PravadaNews – Pemerintah pusat mempercepat pemulihan pascabencana Sumatera melalui realisasi anggaran rehabilitasi dan rekonstruksi tahun ini. Langkah itu menjadi bagian dari pemulihan permanen di Aceh, Sumatera Utara, dan Sumatera Barat.
Satuan Tugas Percepatan Rehabilitasi dan Rekonstruksi (Satgas PRR) Pascabencana Sumatera mendorong kementerian dan lembaga (K/L) segera menjalankan program lapangan. Arah kerja tersebut mengacu pada Rencana Induk Percepatan Rehabilitasi dan Rekonstruksi Pascabencana Sumatera (Renduk PRRP) 2026 sampai 2028.
Sebelumnya, Ketua Satgas PRR Pascabencana Sumatera Muhammad Tito Karnavian menyebut anggaran yang telah diterima harus segera diikuti pelaksanaan program.
“Yang sudah turun anggaran dari Kemenkeu kita dorong bekerja,” kata Tito, dikutip Sabtu (20/6/2026).
Berdasarkan keterangan, hingga 11 Juni 2026, sejumlah alokasi rehabilitasi dan rekonstruksi telah diterima dari Kementerian Keuangan oleh kementerian terkait. Penerima anggaran mencakup Kementerian Pekerjaan Umum, Kementerian Perhubungan, Kementerian Sosial, Badan Pusat Statistik (BPS), dan kementerian lain.
Renduk tersebut menjadi pedoman penganggaran dan pelaksanaan pemulihan selama periode 2026 sampai 2028 bagi pemerintah pusat dan daerah. Dokumen itu memuat agenda hunian tetap, infrastruktur, layanan pendidikan, layanan kesehatan, ekonomi masyarakat, dan tata kelola pemerintahan.
Tito juga mendorong kementerian yang belum memperoleh anggaran agar segera menyelesaikan pengajuan kepada Kementerian Keuangan.
“Yang belum turun kita dorong K/L untuk mengajukan ke Kemenkeu dan Kemenkeu percepat realisasi anggaran ke K/L,” ujar Tito.
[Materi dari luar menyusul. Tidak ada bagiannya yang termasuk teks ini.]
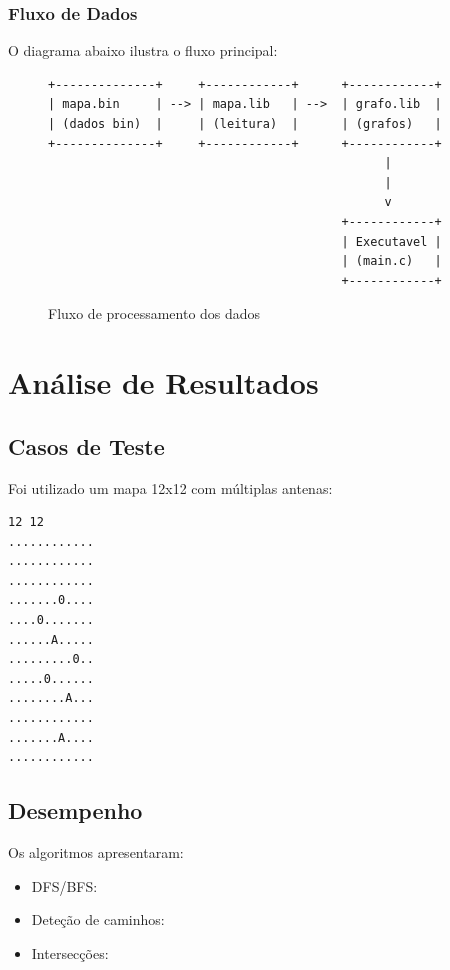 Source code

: \documentclass[a4paper,12pt]{report}
\begin{document}
\subsection{Fluxo de Dados}
O diagrama abaixo ilustra o fluxo principal:

\begin{figure}[H]
\centering
\begin{minipage}{0.9\textwidth}
\begin{lstlisting}[basicstyle=\ttfamily\footnotesize]
+--------------+     +------------+      +------------+  
| mapa.bin     | --> | mapa.lib   | -->  | grafo.lib  |
| (dados bin)  |     | (leitura)  |      | (grafos)   |
+--------------+     +------------+      +------------+ 
                                               |
                                               |
                                               v 
                                         +------------+
                                         | Executavel |
                                         | (main.c)   |
                                         +------------+

\end{lstlisting}
\end{minipage}
\caption{Fluxo de processamento dos dados}
\label{fig:dataflow}
\end{figure}

\chapter{Análise de Resultados}
\section{Casos de Teste}
Foi utilizado um mapa 12x12 com múltiplas antenas:

\begin{lstlisting}[basicstyle=\ttfamily\small]
12 12
............
............
............
.......0....
....0.......
......A.....
.........0..
.....0......
........A...
............
.......A....
............
\end{lstlisting}

\section{Desempenho}
Os algoritmos apresentaram:

\begin{itemize}
    \item DFS/BFS:
    \item Deteção de caminhos:
    \item Intersecções:
\end{itemize}
\end{document}
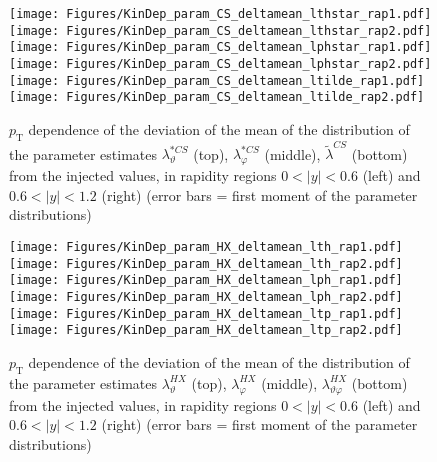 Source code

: \documentclass[12pt]{article}
\newcommand{\pT}{p_\mathrm{T}}
\newcommand{\absy}{\left |  y \right |}
\newcommand{\lamtildeCS}{\tilde{\lambda}^{\scriptscriptstyle CS}}
\newcommand{\lamthstarCS}{\lambda^{* \scriptscriptstyle CS}_\vartheta}
\newcommand{\lamphstarCS}{\lambda^{* \scriptscriptstyle CS}_\varphi}
\newcommand{\lamthHX}{\lambda^{\scriptscriptstyle HX}_\vartheta}
\newcommand{\lamphHX}{\lambda^{\scriptscriptstyle HX}_\varphi}
\newcommand{\lamthphHX}{\lambda^{\scriptscriptstyle HX}_{\vartheta \varphi}}
\begin{document}
\begin{figure}[htbp]
\centering
\texttt{[image: Figures/KinDep\_param\_CS\_deltamean\_lthstar\_rap1.pdf]}
\texttt{[image: Figures/KinDep\_param\_CS\_deltamean\_lthstar\_rap2.pdf]}
\texttt{[image: Figures/KinDep\_param\_CS\_deltamean\_lphstar\_rap1.pdf]}
\texttt{[image: Figures/KinDep\_param\_CS\_deltamean\_lphstar\_rap2.pdf]}
\texttt{[image: Figures/KinDep\_param\_CS\_deltamean\_ltilde\_rap1.pdf]}
\texttt{[image: Figures/KinDep\_param\_CS\_deltamean\_ltilde\_rap2.pdf]}
\caption{$\pT$ dependence of the deviation of the mean of the distribution of
the parameter estimates $\lamthstarCS$ (top), $\lamphstarCS$ (middle),
$\lamtildeCS$ (bottom) from the injected values, in rapidity regions
$0<\absy<0.6$ (left) and $0.6<\absy<1.2$ (right) (error bars = first moment of
the parameter distributions)}
\end{figure}
\clearpage









\begin{figure}[htbp]
\centering
\texttt{[image: Figures/KinDep\_param\_HX\_deltamean\_lth\_rap1.pdf]}
\texttt{[image: Figures/KinDep\_param\_HX\_deltamean\_lth\_rap2.pdf]}
\texttt{[image: Figures/KinDep\_param\_HX\_deltamean\_lph\_rap1.pdf]}
\texttt{[image: Figures/KinDep\_param\_HX\_deltamean\_lph\_rap2.pdf]}
\texttt{[image: Figures/KinDep\_param\_HX\_deltamean\_ltp\_rap1.pdf]}
\texttt{[image: Figures/KinDep\_param\_HX\_deltamean\_ltp\_rap2.pdf]}
\caption{$\pT$ dependence of the deviation of the mean of the distribution of
the parameter estimates $\lamthHX$ (top), $\lamphHX$ (middle), $\lamthphHX$
(bottom) from the injected values, in rapidity regions $0<\absy<0.6$ (left) and
$0.6<\absy<1.2$ (right) (error bars = first moment of the parameter
distributions)}
\end{figure}
\clearpage
\end{document}
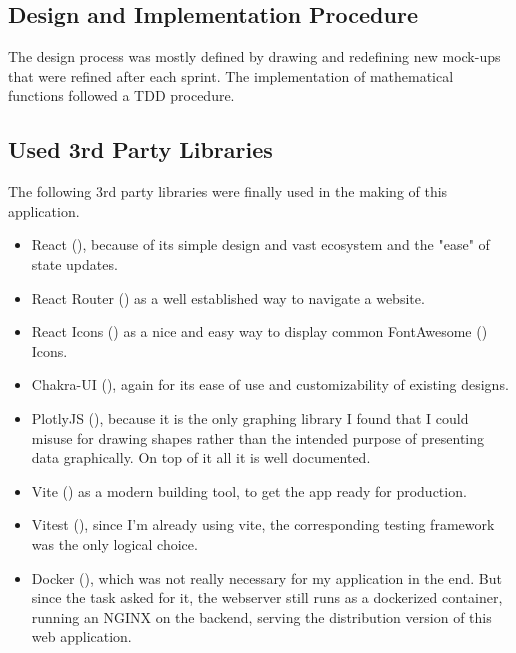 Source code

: \blankpage
\newpage
\subsection{Design and Implementation Procedure}
The design process was mostly defined by drawing and redefining new mock-ups that were refined after each sprint. The implementation of mathematical functions followed a \ac{TDD} procedure.

\subsection{Used 3rd Party Libraries}
The following 3rd party libraries were finally used in the making of this application.
\begin{itemize}
  \item React (\cite{React}), because of its simple design and vast ecosystem and the "ease" of state updates.
  \item React Router (\cite{ReactRouter}) as a well established way to navigate a website. 
  \item React Icons (\cite{ReactIcons}) as a nice and easy way to display common FontAwesome (\cite{FA}) Icons.
  \item Chakra-UI (\cite{chakra}), again for its ease of use and customizability of existing designs.
  \item PlotlyJS (\cite{PlotlyJS}), because it is the only graphing library I found that I could misuse for drawing shapes rather than the intended purpose of presenting data graphically. On top of it all it is well documented.
  \item Vite (\cite{Vite}) as a modern building tool, to get the app ready for production.
  \item Vitest (\cite{Vitest}), since I'm already using vite, the corresponding testing framework was the only logical choice.
  \item Docker (\cite{Docker}), which was not really necessary for my application in the end. But since the task asked for it, the webserver still runs as a dockerized container, running an NGINX \cite{NGINX} on the backend, serving the distribution version of this web application.
\end{itemize}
Oleh karena itu, Satgas PRR menempatkan percepatan administrasi sebagai bagian penting dari pemulihan permanen di wilayah terdampak bencana hidrometeorologi Sumatera. Koordinasi lintas sektor diperlukan agar agenda pemulihan tidak tertahan pada proses pengajuan, sinkronisasi, dan pencairan anggaran.
Sementara itu, Bupati Aceh Tamiang menunjukkan pelaksanaan pemulihan mulai masuk ke tahap penyaluran bantuan berbasis data penerima. Pemerintah kabupaten telah melakukan verifikasi dan validasi korban bencana yang dituangkan dalam surat keputusan berbasis nama dan alamat (BNBA).
Bupati Aceh Tamiang Drs Armia Pahmi menyampaikan bantuan sosial dan stimulan rumah rusak mulai disalurkan melalui tahapan resmi pemerintah. Sebanyak 99.338 jiwa masuk daftar penerima bantuan jaminan hidup, sedangkan 39.264 keluarga menerima stimulan ekonomi dan penggantian perabot.
Armia meminta masyarakat menunggu jadwal resmi penyaluran melalui Pos Indonesia, Datok Penghulu, dan kepala dusun masing-masing.
“Bagi masyarakat yang membutuhkan layanan data dan informasi, kami membuka pusat komunikasi di Sekretariat Satgas Rehabilitasi dan Rekonstruksi Pasca Bencana bertempat di lantai 1 Kantor Bupati Aceh Tamiang,” sebut Armia.
Seperti diketahui, Pemulihan rumah rusak menjadi perhatian dalam pemulihan permanen pascabencana Sumatera. Karena pencairan anggaran belum otomatis menyelesaikan kebutuhan warga terdampak, pemerintah pusat dan daerah masih harus memastikan data penerima tepat, bantuan tersalur sesuai jadwal, serta perbaikan hunian berjalan tanpa tertahan proses administrasi.